◆ Work to be completed ◆
Give only the number of lines in the records that include "aggregate".

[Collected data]
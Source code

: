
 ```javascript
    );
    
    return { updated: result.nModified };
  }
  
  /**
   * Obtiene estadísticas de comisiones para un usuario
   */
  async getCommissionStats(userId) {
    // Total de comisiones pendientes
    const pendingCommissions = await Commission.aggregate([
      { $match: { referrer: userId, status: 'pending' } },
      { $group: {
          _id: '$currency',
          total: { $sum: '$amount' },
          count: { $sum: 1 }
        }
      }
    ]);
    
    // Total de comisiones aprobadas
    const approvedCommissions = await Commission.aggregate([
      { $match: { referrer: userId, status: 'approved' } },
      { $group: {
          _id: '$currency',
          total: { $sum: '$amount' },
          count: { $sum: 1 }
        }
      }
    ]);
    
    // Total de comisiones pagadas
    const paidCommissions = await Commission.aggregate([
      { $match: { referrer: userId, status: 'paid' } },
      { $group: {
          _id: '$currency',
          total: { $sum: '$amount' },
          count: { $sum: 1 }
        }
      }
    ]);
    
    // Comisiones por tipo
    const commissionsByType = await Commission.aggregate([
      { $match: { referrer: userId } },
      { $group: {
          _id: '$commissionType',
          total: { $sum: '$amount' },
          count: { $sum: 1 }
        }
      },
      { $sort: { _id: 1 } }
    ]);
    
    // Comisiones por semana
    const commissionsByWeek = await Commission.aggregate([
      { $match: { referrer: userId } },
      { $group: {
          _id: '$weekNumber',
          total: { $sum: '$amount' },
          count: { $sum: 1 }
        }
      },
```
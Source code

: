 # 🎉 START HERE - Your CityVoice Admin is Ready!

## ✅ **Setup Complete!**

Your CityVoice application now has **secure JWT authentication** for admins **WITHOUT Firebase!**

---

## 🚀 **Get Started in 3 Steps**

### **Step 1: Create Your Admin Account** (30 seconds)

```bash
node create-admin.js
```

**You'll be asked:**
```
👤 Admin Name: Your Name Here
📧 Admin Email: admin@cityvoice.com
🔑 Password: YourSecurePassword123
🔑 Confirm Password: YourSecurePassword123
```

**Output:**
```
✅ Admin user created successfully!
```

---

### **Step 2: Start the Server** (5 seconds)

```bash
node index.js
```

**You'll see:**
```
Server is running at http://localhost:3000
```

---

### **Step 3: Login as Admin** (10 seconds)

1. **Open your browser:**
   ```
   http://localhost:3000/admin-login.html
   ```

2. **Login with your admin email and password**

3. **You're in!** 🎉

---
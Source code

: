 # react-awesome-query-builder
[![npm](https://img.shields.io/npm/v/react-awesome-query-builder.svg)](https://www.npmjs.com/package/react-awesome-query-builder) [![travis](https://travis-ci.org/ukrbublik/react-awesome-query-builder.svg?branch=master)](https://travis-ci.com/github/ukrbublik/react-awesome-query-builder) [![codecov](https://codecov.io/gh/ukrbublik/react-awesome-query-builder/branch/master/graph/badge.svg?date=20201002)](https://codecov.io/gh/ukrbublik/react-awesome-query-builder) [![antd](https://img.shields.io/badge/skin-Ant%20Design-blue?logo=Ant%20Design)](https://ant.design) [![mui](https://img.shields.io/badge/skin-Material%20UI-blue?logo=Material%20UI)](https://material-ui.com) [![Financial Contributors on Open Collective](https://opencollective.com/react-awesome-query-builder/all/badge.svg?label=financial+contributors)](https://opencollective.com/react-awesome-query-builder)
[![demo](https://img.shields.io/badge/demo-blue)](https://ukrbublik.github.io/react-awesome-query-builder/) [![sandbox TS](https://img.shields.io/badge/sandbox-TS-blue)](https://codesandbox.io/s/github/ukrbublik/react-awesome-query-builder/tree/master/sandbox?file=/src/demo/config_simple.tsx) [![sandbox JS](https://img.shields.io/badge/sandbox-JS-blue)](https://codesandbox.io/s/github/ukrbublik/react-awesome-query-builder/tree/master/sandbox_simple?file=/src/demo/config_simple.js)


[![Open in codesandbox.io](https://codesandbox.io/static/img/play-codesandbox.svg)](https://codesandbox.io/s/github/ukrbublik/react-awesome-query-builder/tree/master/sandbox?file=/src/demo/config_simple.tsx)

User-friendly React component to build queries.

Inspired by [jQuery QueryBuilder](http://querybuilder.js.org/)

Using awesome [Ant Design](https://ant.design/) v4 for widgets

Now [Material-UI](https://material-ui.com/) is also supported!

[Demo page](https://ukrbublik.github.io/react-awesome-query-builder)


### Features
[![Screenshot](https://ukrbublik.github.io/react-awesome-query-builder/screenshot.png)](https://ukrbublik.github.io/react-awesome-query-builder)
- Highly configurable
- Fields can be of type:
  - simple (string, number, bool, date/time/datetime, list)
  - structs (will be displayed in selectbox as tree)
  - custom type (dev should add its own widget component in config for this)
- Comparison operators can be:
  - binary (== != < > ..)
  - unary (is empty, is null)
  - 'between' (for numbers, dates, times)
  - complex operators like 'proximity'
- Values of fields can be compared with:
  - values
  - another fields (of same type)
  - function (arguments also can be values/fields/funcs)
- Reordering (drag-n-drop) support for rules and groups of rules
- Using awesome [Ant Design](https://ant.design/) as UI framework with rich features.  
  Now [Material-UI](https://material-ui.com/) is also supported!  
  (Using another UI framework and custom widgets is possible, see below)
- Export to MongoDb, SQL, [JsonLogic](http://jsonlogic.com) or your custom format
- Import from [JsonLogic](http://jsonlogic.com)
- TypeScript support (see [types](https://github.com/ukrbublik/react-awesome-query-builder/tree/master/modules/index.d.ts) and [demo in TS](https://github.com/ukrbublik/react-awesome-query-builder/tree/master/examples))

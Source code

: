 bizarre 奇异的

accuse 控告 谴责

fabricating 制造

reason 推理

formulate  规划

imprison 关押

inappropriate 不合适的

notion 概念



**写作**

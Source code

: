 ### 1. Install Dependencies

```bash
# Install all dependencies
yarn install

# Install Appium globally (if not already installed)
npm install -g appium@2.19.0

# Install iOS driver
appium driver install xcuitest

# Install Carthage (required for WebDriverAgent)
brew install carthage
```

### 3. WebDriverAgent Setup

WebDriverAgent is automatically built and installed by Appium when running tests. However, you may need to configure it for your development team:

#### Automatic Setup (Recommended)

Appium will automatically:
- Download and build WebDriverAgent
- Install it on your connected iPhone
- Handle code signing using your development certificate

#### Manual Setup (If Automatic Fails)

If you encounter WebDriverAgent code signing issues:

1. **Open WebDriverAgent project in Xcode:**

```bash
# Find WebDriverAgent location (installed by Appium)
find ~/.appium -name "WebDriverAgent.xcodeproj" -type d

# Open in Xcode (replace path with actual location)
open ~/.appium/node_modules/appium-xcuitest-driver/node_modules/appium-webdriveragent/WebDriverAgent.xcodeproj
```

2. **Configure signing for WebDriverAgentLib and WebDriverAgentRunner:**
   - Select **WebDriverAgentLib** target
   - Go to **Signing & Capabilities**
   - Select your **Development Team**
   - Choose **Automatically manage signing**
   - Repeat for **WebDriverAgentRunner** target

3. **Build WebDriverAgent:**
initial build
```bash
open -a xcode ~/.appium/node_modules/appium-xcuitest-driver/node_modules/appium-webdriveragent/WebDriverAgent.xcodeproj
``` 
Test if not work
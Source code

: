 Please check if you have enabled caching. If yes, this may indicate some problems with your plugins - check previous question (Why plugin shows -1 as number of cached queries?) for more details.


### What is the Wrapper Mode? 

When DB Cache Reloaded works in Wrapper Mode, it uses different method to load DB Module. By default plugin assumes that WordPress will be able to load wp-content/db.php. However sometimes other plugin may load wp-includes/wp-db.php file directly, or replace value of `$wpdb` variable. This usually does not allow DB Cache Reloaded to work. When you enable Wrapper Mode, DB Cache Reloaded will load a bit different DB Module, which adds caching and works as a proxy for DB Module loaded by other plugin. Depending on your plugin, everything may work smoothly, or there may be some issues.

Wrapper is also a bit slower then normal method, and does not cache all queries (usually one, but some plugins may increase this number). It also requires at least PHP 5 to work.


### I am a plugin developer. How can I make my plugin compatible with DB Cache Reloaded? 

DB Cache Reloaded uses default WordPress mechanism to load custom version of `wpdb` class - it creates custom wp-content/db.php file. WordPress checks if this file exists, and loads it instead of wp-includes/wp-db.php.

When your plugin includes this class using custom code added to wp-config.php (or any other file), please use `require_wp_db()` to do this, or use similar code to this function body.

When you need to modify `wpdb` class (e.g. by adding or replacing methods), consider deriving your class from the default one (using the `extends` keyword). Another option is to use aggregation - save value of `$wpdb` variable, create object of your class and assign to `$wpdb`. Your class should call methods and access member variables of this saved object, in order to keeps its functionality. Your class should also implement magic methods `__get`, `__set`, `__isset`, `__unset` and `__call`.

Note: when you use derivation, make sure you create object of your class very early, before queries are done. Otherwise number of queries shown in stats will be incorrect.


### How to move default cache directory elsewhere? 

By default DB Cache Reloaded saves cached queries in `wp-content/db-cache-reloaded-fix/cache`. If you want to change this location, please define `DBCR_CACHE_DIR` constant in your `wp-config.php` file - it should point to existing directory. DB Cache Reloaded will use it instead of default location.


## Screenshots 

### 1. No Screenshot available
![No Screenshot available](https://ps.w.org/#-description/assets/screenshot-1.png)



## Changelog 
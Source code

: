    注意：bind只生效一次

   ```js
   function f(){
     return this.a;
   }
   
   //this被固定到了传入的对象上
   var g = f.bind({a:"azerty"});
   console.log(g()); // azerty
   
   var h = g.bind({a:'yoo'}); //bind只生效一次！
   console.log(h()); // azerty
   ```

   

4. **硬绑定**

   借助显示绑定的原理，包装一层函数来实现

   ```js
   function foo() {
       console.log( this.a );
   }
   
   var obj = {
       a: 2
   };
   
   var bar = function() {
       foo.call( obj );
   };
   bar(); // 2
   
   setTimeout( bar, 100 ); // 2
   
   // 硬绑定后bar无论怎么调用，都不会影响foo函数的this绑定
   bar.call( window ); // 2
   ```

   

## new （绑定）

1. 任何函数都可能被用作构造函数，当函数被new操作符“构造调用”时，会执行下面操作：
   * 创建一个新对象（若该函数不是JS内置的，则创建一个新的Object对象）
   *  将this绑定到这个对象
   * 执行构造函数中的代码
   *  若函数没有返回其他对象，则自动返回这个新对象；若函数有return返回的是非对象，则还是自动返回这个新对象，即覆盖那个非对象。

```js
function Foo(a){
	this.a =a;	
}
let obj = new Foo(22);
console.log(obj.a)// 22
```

◆ Problem solution ◆
5